Krithivasan dismissed the notion that AI will dismantle the outsourcing model. He argued that stitching together multiple AI models, connecting them to legacy systems, and managing data flows demands intimate customer knowledge—a domain where TCS claims an edge.

“What you need is a deep knowledge of the customer environment to make it work. That is where we differentiate ourselves. This has nothing to do with cost arbitrage. It’s essentially because of the talent pool that we have built,” Krithivasan said.

Yet the numbers paint a more complex picture. TCS’s annualized AI revenue growth decelerated to 13% in the first quarter, down from 28% in the prior quarter. Krithivasan acknowledged the volatility, stating he would like the business to grow about 25% quarter-on-quarter over the long term, but he does not expect a linear trajectory.

This slowdown echoes a broader industry recalibration. Rivals Infosys and Wipro have reported similar headwinds as clients pause discretionary spending and scrutinize AI project returns. The initial euphoria around generative AI pilots is giving way to harder questions about scalability and cost, according to analysts at Forrester.

TCS is betting that its dual investment—in people and acquisitions—will smooth out the bumps. The company spends about $1 billion annually on talent development and internal AI accessibility, with a focus on training, targeted hiring, and niche recruitment in AI-native technologies, Seksaria noted.

This figure, while substantial, is dwarfed by the capital pouring into pure-play AI startups. OpenAI alone has raised over $20 billion. TCS’s challenge will be to integrate acquired capabilities without diluting its services culture or alienating existing clients who may view its AI ambitions as a competitive threat.

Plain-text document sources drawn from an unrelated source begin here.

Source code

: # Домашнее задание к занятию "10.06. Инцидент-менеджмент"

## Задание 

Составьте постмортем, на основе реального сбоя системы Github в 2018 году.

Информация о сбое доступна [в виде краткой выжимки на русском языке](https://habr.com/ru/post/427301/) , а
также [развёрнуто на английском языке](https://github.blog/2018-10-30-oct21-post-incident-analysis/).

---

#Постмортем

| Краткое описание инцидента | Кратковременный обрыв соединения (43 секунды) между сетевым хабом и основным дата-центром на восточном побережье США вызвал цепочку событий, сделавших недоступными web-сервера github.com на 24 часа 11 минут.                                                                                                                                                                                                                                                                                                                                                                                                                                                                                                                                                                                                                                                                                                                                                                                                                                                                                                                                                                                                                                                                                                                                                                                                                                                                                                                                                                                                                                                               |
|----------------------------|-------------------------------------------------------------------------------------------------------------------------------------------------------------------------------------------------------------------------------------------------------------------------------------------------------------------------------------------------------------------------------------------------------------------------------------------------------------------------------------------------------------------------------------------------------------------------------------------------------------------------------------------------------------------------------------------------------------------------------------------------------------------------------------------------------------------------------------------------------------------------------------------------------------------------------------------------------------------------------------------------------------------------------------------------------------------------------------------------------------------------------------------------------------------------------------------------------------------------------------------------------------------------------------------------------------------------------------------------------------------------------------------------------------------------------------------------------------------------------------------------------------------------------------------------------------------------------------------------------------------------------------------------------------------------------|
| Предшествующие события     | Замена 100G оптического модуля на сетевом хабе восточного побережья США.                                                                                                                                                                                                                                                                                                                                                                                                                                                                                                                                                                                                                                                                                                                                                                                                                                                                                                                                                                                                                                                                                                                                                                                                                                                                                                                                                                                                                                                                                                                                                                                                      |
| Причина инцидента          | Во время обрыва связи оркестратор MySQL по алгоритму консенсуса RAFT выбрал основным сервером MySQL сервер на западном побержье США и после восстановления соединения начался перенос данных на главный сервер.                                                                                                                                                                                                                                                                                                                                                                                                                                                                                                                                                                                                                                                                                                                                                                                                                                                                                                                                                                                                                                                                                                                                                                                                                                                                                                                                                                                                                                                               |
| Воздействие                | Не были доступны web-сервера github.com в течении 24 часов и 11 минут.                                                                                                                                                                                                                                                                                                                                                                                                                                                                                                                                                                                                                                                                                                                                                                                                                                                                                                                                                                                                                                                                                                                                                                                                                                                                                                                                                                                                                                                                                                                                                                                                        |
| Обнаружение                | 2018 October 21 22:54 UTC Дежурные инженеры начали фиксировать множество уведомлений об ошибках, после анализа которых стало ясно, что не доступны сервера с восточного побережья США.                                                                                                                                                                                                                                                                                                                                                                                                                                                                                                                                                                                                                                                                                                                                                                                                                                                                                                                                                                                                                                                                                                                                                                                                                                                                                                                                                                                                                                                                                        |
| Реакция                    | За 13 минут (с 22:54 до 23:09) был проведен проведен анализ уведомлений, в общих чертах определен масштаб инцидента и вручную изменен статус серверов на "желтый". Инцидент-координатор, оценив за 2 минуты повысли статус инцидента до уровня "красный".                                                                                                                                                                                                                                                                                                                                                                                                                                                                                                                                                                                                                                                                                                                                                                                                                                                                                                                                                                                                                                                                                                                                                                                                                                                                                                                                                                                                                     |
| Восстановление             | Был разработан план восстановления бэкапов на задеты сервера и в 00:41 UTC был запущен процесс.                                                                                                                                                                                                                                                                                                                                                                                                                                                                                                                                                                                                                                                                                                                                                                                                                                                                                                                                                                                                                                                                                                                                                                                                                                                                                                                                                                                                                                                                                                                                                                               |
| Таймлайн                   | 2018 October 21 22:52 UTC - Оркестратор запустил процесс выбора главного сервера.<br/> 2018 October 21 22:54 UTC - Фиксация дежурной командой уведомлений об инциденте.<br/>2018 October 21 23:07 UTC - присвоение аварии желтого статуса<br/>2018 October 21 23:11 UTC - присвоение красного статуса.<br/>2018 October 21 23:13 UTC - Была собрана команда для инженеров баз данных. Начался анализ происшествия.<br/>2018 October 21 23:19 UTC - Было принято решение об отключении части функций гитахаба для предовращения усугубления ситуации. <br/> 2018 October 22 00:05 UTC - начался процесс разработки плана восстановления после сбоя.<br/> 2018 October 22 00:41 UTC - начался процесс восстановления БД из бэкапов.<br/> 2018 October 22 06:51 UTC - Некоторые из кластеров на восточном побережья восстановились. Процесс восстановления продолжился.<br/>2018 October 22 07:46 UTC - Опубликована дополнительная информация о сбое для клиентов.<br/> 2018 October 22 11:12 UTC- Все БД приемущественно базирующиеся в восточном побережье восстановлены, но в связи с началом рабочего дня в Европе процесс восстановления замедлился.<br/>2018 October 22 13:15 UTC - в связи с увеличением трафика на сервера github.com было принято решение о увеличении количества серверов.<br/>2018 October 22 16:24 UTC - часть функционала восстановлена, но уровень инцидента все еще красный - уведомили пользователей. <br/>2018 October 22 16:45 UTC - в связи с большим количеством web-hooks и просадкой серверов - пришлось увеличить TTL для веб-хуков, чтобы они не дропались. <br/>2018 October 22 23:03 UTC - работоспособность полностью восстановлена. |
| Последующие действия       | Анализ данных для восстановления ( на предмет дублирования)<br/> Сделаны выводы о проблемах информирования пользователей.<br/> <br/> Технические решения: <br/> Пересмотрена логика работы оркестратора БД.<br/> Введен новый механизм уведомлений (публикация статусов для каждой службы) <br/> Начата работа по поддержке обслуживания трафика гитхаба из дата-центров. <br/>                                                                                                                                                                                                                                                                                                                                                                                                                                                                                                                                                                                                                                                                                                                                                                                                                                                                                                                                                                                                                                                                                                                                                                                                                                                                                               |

Historically, Indian IT firms have struggled with product-oriented acquisitions. Wipro’s $1.45 billion purchase of Capco in 2021 was an exception, not the rule. TCS’s renewed M&A interest suggests it sees a window to buy niche AI expertise before valuations climb further.

The FDE model itself is an evolution of the traditional consultant role, but with deeper technical chops. These engineers don’t just advise; they co-build. That requires a blend of software engineering, data science, and domain expertise that is in short supply globally.

TCS’s scale gives it an advantage in training pipelines. With over 600,000 employees, even a small percentage shift represents a formidable force. But the real test will be whether these FDEs can deliver the measurable productivity gains that clients now demand—and whether TCS can capture a fair share of that value.

As the AI hype cycle matures, TCS’s strategy may prove prescient or perilous. For now, it is placing a large, calculated wager that the future of IT services is not about writing code, but about embedding intelligence.